HOW TO COMPLETE THIS TASK
Here are some records; return them all exactly.

(Saved entries)
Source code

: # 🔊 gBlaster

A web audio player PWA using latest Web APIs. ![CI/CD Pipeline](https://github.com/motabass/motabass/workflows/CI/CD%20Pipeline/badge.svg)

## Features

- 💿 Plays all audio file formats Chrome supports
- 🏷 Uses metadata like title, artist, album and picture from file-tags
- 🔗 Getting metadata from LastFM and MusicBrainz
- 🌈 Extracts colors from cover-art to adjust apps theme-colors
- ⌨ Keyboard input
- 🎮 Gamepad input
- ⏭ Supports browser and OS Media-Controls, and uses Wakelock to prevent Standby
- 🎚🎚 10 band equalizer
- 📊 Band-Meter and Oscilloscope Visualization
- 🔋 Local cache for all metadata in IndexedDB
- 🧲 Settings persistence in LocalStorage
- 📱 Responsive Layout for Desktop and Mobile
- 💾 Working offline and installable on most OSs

SOLUTION FOR THIS TASK
Source code

: # 🔊 gBlaster

A web audio player PWA using latest Web APIs. ![CI/CD Pipeline](https://github.com/motabass/motabass/workflows/CI/CD%20Pipeline/badge.svg)

## Features

- 💿 Plays all audio file formats Chrome supports
- 🏷 Uses metadata like title, artist, album and picture from file-tags
- 🔗 Getting metadata from LastFM and MusicBrainz
- 🌈 Extracts colors from cover-art to adjust apps theme-colors
- ⌨ Keyboard input
- 🎮 Gamepad input
- ⏭ Supports browser and OS Media-Controls, and uses Wakelock to prevent Standby
- 🎚🎚 10 band equalizer
- 📊 Band-Meter and Oscilloscope Visualization
- 🔋 Local cache for all metadata in IndexedDB
- 🧲 Settings persistence in LocalStorage
- 📱 Responsive Layout for Desktop and Mobile
- 💾 Working offline and installable on most OSs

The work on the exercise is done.